• [Task instructions]: Your output should be the lines below from the one holding "habilidades em programação." through the one holding "Core Roadshow Repository", transcribed exactly, with no pictures.

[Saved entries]
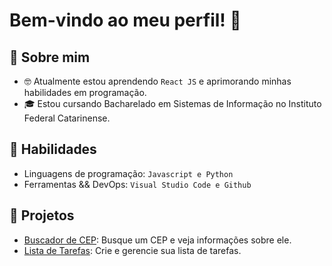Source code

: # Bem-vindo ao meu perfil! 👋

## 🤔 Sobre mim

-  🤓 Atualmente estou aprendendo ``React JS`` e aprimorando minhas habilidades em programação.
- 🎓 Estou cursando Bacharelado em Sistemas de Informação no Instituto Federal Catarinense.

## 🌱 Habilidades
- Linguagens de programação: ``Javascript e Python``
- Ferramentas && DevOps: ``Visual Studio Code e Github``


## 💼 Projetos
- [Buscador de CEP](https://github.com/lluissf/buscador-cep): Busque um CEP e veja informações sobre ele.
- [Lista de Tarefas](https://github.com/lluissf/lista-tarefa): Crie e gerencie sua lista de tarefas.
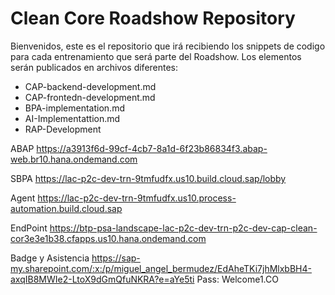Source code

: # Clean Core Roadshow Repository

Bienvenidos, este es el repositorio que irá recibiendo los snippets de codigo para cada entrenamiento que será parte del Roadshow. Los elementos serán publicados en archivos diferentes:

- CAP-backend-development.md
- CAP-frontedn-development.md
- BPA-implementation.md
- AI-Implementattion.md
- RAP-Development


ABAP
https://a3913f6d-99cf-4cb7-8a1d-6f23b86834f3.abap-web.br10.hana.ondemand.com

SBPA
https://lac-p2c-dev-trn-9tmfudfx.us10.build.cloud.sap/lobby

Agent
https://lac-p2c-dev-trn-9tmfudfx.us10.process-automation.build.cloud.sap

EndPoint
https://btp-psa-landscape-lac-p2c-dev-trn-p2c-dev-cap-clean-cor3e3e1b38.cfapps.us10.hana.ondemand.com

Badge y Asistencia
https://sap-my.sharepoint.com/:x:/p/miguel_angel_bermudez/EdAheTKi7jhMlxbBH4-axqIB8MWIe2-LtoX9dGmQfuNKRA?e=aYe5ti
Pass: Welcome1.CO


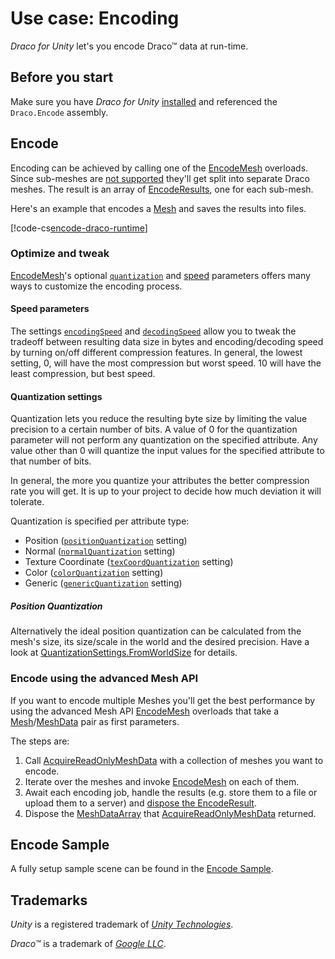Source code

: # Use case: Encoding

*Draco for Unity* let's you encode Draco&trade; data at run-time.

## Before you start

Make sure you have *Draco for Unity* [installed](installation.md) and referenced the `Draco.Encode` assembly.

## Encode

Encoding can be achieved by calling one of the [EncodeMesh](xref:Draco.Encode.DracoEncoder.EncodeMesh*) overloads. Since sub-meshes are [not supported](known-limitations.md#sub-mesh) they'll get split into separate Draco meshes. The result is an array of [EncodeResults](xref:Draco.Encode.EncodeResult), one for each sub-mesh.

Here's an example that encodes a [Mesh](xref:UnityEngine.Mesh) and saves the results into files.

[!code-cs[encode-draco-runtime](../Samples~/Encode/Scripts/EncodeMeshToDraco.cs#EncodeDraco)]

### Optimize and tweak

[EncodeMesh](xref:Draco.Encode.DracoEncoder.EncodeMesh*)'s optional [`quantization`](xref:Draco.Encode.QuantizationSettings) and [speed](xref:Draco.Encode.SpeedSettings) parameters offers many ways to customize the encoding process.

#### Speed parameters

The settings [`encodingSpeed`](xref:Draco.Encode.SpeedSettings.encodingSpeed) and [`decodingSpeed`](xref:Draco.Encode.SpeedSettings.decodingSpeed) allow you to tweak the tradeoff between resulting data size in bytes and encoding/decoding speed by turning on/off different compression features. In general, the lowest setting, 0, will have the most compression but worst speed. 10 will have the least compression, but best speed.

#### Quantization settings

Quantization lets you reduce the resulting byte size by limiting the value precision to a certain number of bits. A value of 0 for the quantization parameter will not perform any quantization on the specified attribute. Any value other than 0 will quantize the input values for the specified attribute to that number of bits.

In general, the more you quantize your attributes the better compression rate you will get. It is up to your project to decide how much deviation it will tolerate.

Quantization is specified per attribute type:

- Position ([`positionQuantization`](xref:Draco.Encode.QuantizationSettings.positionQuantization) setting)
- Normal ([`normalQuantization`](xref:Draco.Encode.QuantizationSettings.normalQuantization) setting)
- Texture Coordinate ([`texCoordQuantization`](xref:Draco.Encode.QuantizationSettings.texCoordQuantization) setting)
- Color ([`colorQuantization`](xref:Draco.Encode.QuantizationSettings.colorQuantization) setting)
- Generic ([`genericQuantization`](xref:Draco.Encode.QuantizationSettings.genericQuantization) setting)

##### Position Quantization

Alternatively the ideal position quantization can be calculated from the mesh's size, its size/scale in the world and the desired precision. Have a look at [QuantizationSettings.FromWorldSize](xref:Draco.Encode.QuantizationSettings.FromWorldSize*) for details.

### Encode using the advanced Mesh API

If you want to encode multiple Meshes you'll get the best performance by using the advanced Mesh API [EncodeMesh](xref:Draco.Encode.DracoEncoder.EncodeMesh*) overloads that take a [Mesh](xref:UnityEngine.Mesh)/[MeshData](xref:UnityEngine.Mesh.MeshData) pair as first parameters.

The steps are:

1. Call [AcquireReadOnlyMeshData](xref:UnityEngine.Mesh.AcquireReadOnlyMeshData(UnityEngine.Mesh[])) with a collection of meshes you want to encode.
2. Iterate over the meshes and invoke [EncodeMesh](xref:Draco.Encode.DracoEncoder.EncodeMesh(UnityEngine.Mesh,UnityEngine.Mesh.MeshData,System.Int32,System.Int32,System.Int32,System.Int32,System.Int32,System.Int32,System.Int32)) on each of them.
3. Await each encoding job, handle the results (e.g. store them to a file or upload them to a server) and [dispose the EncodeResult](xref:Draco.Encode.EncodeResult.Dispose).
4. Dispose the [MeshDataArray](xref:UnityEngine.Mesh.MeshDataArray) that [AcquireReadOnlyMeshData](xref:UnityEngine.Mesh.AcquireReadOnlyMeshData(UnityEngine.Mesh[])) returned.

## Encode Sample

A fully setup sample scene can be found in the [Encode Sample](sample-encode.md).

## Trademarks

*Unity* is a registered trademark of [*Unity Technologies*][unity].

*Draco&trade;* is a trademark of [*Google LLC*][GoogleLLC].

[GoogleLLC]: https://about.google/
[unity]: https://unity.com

• [Solution to the problem]:
-  🤓 Atualmente estou aprendendo ``React JS`` e aprimorando minhas habilidades em programação.
- 🎓 Estou cursando Bacharelado em Sistemas de Informação no Instituto Federal Catarinense.

## 🌱 Habilidades
- Linguagens de programação: ``Javascript e Python``
- Ferramentas && DevOps: ``Visual Studio Code e Github``


## 💼 Projetos
- [Buscador de CEP](https://github.com/lluissf/buscador-cep): Busque um CEP e veja informações sobre ele.
- [Lista de Tarefas](https://github.com/lluissf/lista-tarefa): Crie e gerencie sua lista de tarefas.
Source code

: # Clean Core Roadshow Repository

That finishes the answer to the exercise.